At the same time, the long takes capturing a relentless silence will tell us much more about them than anything they can say. There is a lot in a relationship that remains in the dark, words that go unsaid and thoughts go unexpressed. Much of a relationship is built on what is not said. This film captures that quiet crumbling of a superficial relationship based on conjugating verbs and headstands. It asks but never answers the questions: what does it mean to be a man, a coward, independent, in love, alone? Well done.
½ July 13, 2014
Despite the film's talented leads and haunting tone the story will test your patients as a viewer. It becomes apparent that there's little meat on this film's proverbial bones. Moreover the payoff isn't worth the wait but I suppose any film that sparks debate is worth checking out.
½ April 15, 2014
Just for the cinematography.
½ April 12, 2014
Horrible.
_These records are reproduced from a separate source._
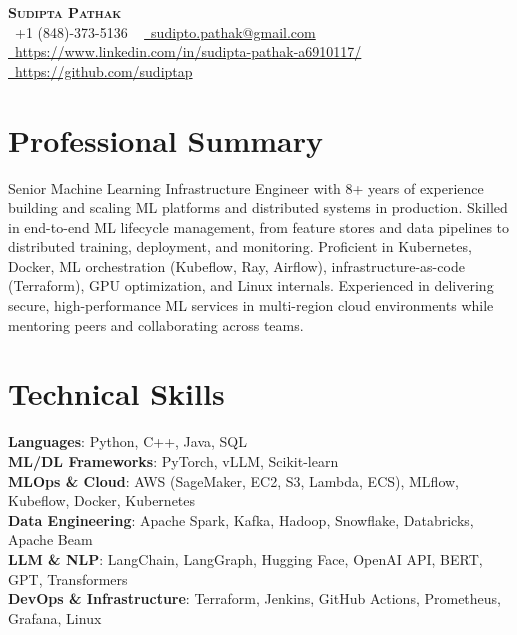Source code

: \documentclass[letterpaper,11pt]{article}
\begin{document}
\begin{center}
    \textbf{\Huge \scshape Sudipta Pathak} \\ \vspace{1pt}
    \small \raisebox{-0.1\height}\faPhone\ +1 (848)-373-5136 ~ 
    \href{mailto:sudipto.pathak@email.com}{\raisebox{-0.2\height}\faEnvelope\ sudipto.pathak@gmail.com} ~ 
    \href{https://www.linkedin.com/in/sudipta-pathak-a6910117/}{\raisebox{-0.2\height}\faLinkedin\ https://www.linkedin.com/in/sudipta-pathak-a6910117/} ~
    \href{https://github.com/sudiptap}{\raisebox{-0.2\height}\faGithub\ https://github.com/sudiptap}
    \vspace{-8pt}
\end{center}

\section{Professional Summary}
\small{Senior Machine Learning Infrastructure Engineer with 8+ years of experience building and scaling ML platforms and distributed systems in production. Skilled in end-to-end ML lifecycle management, from feature stores and data pipelines to distributed training, deployment, and monitoring. Proficient in Kubernetes, Docker, ML orchestration (Kubeflow, Ray, Airflow), infrastructure-as-code (Terraform), GPU optimization, and Linux internals. Experienced in delivering secure, high-performance ML services in multi-region cloud environments while mentoring peers and collaborating across teams.}

\section{Technical Skills}
\begin{itemize}[leftmargin=0.15in, label={}]
    \small{\item{
     \textbf{Languages}{: Python, C++, Java, SQL} \\
     \textbf{ML/DL Frameworks}{: PyTorch, vLLM, Scikit-learn} \\
     \textbf{MLOps \& Cloud}{: AWS (SageMaker, EC2, S3, Lambda, ECS), MLflow, Kubeflow, Docker, Kubernetes} \\
     \textbf{Data Engineering}{: Apache Spark, Kafka, Hadoop, Snowflake, Databricks, Apache Beam} \\
     \textbf{LLM \& NLP}{: LangChain, LangGraph, Hugging Face, OpenAI API, BERT, GPT, Transformers} \\
     \textbf{DevOps \& Infrastructure}{: Terraform, Jenkins, GitHub Actions, Prometheus, Grafana, Linux} \\
    }}
 \end{itemize}
\end{document}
Just horrible.
½ March 9, 2014
When the scenery steals the show you know the movie sucks. This may be one of the worst movies ever filmed. Tedious, vacuous, slow, aimless and dull. It confuses inertia for progress and pretty pictures for purposeful movie-making. A truly godawful film.
½ December 26, 2013
I thought something much more exciting was going to happen after seeing the trailer, but the "incident" was very thought-provoking if brief. There are only three short occurences in the movie that grab your attention but besides the great cinematography I found myself waiting and waiting for something extremely dramatic to happen (it didn't) to compensate for the lengthy shots of them walking, walking, removing a stone from a shoe, walking, filling up water, walking, walking, practicing spanish, walking. All in all, pretty boring but nice to look at and a good "what would you do?" talking point.
January 15, 2013
The Loneliest Planet is a peculiar and utterly fascinating art house drama. Everything people seem to hate about this film, I love about it. I loved how every interaction and every emotion was about subtlety and trying to interpret what the characters were thinking during their backpacking excursion through the Georgian wilderness. I also loved how it was both a fascinating character study and also an interesting piece about relationships and how a single event can slowly tear apart that relationship. Many people don't like this film because they complain that there is too much wandering through the wilderness along with many long scenes, but I didn't mind at all. In fact, I felt that it added value and an evocative feel to it. The direction itself by Julia Loktev is superb, especially with her many beautiful shots of the stunning Georgian wilderness and how she commands the trio of actors. It's a film in which every scene, every interaction, even every little thing seems to have a level of importance and must be analyzed by the viewer. While many others found it horribly boring, I found myself engrossed in the story as the characters struggle with their inner conflicts while wandering the vast, beautiful, but eerie and lonely wilderness that surrounds them. It's a film that not only made me ponder about what it had to say, but it continued to make me think even after it was over. It's a drama that I will no doubt view many more times in the future as it is one that I will truly never forget. Unless you really enjoy slow moving art house films that are all about subtlety and interpretation, The Loneliest Planet will bore you to tears and it's definitely not a film that I would recommend to most people. For me, it is a superb film and one of the best dramas I've ever seen.